Hills History- Part 1

Did you ever wonder while meandering among the hills and valleys of our course what the area was like a hundred years ago? 200 years ago? Hey I don’t listen to I Tunes when I run so I have to think about something right?

Well here is what I found out……

Selden used to be called Westfield back in the 1800’s. In 1857 there was one school, one store and one church. In 1854 one Judge Henry Selden from NYC said if the town would take on his name he would do great things for them. So it did and I think they are still waiting for something great to happen!! Selden’s claim to fame was that he represented Susan B. Anthony in a 1873 litigation regarding her right to vote. She voted…he lost the case….and Susan went to jail.

Daniel Roe was one of Selden’s first famous citizens. He was a Revolutionary War captain whose family has a cemetery on Janice Lane which we run past just before turning into the parking lot to finish our 10K. The cemetery is in disrepair and is between two homes which are behind the Westfield Shopping Center where we gather to start.

Although Selden now has over 20,000 residents back in the 1930’s they had a mere 131 residents. Most lived along Middle Country Road and made their living by farming.

Telescope Hill TowerA famous landmark at the time was the forest ranger tower that was built in 1918 on “telescope hill”. It was selected as the first of several towers built during that time due to it’s elevation to help spot forest fires quickly. It’s elevation was 300′ above sea level and the tower itself added 75′. A fire spotter could see Connecticut to the north and the Atlantic Ocean to the south and if a fire was spotted from shore to shore could notify the NY State Conservation Dept’s Park Ranger to sound the alarm. The tower itself had an open metal staircase. It was first manned by Al Lucas of Selden in 1919 and he was paid $90.20 a month. He was followed by Frank Forsyth who was the spotter from 1920 until 1948. He was compensated $100 to $172.30 by the time he tired of climbing all those stairs!! He reported 67 fires from his perch in 1934. There were three more spotters paid to stand watch until the tower was deemed obsolete in 1960 and was torn down due to suburban expansion. A radio tower now sits near that spot as we climb the hills of Adirondack Drive and reach the summit at 334′ above sea level.Radio station WALK FM broadcasts their signal from this tower. It is the second highest point on LI behind Jaynes Hill in West Hills which is 401′ above sea level. That area is part of the Harbor Hill Moraine which meets up with the Ronkonkoma Moraine in the center of our Long Island.

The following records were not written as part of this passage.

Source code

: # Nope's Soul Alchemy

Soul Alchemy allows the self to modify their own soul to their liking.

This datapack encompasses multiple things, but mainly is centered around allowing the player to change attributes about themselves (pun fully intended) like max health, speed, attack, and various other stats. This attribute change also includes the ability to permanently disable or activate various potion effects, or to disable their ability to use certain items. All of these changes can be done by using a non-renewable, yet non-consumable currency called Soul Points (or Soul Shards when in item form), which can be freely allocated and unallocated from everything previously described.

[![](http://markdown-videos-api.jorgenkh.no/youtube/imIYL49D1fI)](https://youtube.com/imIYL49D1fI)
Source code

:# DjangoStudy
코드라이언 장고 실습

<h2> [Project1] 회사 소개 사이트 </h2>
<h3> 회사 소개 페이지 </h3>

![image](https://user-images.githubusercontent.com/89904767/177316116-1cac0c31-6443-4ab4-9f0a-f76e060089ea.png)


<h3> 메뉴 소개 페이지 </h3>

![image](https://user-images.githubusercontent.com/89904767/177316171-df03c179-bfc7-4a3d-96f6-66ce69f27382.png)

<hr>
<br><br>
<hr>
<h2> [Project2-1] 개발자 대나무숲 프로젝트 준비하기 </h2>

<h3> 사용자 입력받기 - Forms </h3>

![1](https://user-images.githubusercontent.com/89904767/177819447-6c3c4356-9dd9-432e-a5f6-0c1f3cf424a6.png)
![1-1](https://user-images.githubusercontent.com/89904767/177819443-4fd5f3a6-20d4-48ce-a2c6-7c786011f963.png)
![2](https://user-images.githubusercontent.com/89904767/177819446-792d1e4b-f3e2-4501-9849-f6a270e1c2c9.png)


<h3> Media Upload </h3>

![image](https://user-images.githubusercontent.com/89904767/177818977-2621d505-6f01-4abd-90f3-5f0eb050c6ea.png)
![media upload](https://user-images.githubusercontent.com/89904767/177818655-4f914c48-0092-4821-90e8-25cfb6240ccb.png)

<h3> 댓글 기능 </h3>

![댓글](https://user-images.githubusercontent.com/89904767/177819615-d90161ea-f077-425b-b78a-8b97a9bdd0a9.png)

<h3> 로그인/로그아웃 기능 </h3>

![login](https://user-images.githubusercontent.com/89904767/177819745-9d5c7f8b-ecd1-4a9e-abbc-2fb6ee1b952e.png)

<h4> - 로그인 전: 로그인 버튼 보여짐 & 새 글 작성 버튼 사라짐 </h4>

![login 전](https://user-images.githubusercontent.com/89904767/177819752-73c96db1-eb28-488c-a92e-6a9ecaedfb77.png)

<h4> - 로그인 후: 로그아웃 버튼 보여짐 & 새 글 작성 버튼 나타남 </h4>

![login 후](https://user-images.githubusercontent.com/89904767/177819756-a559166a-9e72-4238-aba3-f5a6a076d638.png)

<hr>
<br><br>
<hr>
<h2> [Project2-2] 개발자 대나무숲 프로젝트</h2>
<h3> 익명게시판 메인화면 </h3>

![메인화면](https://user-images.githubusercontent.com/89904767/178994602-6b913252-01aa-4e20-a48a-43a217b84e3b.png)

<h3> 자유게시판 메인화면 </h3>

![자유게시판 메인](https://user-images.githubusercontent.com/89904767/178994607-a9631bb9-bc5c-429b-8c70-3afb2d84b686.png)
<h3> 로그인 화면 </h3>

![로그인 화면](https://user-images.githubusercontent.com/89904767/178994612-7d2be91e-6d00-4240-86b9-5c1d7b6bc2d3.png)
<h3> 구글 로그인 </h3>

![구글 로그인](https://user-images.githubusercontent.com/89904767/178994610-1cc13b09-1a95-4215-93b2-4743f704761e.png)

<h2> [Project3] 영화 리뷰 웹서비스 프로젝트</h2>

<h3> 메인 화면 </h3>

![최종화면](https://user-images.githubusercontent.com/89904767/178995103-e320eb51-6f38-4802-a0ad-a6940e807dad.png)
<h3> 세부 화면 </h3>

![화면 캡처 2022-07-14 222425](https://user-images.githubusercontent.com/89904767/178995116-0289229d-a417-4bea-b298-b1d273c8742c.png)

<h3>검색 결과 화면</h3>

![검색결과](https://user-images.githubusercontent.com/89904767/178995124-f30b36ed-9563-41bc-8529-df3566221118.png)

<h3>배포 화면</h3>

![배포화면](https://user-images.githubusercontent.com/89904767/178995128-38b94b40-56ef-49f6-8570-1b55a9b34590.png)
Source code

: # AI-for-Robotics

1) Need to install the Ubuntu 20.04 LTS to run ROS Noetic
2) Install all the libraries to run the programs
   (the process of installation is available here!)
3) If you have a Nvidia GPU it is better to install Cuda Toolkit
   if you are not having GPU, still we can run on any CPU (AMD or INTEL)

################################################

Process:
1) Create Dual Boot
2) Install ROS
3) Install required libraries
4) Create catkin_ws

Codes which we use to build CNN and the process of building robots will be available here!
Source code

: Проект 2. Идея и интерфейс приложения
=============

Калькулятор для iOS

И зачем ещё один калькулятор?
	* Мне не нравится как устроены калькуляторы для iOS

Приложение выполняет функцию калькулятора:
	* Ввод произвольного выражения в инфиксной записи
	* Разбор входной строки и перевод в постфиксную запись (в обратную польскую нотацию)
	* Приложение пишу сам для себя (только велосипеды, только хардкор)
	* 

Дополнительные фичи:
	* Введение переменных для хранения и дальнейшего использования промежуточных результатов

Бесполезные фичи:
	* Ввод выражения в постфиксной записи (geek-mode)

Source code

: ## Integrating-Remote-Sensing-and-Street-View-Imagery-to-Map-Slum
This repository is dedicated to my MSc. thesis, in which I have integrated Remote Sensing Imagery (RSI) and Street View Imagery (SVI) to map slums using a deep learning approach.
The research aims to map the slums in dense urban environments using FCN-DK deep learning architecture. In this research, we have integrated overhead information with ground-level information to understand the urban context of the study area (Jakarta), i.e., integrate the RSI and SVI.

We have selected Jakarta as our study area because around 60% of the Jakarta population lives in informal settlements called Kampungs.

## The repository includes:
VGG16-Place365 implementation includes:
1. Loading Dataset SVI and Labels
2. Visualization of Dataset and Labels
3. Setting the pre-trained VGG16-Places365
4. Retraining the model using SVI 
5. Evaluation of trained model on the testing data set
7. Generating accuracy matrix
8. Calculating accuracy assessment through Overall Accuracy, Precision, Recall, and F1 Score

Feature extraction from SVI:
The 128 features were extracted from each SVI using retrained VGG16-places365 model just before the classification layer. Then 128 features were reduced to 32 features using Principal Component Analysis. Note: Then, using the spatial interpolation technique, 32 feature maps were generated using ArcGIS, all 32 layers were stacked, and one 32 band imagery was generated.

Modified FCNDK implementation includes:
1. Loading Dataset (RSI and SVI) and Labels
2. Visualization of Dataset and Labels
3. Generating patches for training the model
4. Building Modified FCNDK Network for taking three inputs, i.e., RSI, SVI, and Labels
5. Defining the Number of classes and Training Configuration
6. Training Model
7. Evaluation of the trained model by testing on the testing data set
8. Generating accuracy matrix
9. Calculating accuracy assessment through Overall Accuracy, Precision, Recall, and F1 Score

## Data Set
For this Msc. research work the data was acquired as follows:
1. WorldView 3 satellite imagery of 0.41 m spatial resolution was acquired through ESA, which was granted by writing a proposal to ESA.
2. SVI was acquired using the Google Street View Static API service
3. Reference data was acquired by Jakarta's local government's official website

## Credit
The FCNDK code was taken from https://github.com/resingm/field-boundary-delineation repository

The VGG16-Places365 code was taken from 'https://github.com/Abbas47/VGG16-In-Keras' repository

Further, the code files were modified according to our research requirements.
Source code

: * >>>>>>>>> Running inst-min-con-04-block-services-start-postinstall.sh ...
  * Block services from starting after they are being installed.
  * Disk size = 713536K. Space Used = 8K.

In 1897 a stagecoach stop was opened for travelers who took the LIRR and wanted to travel north. It was located in Selden at about the spot across the street from the Westfield Shopping Center. It was called The Wheelman’s Rest Hotel. Soon after It was proposed by both the Towns of Port Jefferson and Patchogue to build a bicycle path from both the north and south sides of Wheelmans Rest. The path was very popular in it’s day and hosted many cycling events as bicycling became more and more popular. The Port Jeff Echo newspaper wrote in 1896 “with a good path built it will bring hundreds to our village every week….cyclists from the south side will frequently visit us and the CT shore and our hotels and business people will reap a benefit from these added transient travelers”. A trolley line was even proposed to run parallel to the bike path but never came to be.

Proposed Trolley Lines
Proposed Trolley Lines

In 1932 the NY Times reported that “the Town of Brookhaven Board decided to close a 70′ portion of the old obscured bike path. The remainder of the path remains but is never used except by Boy Scouts out on hikes following the path over Bald Hill as a short cut to the north shore.”The path was eventually paved over but the terrain is still travelled except for a break just off of Ormond Drive a few hundred feet east of Adirondack and Ormond where our Callaghan Hill begins. From Patchogue ,where the path originates as Old Medford Rd to where it turns into South Bicycle Path as you enter Farmingville, the paved road ends at a cul de sac after reaching Ormond Drive. You pick up the path again as North Bicycle Path as you exit the Westfield Shopping Center and head directly north. The path terminates when it reaches Route 112 at the Port Plaza shopping center. Overall the path runs 9.7 miles allowing for a connection between the two paths via Janice Lane and Blue Point Road to get to the north section.

Wouldn’t it be grand to walk/run/cycle on the route our predecessors took over one hundred years ago!!?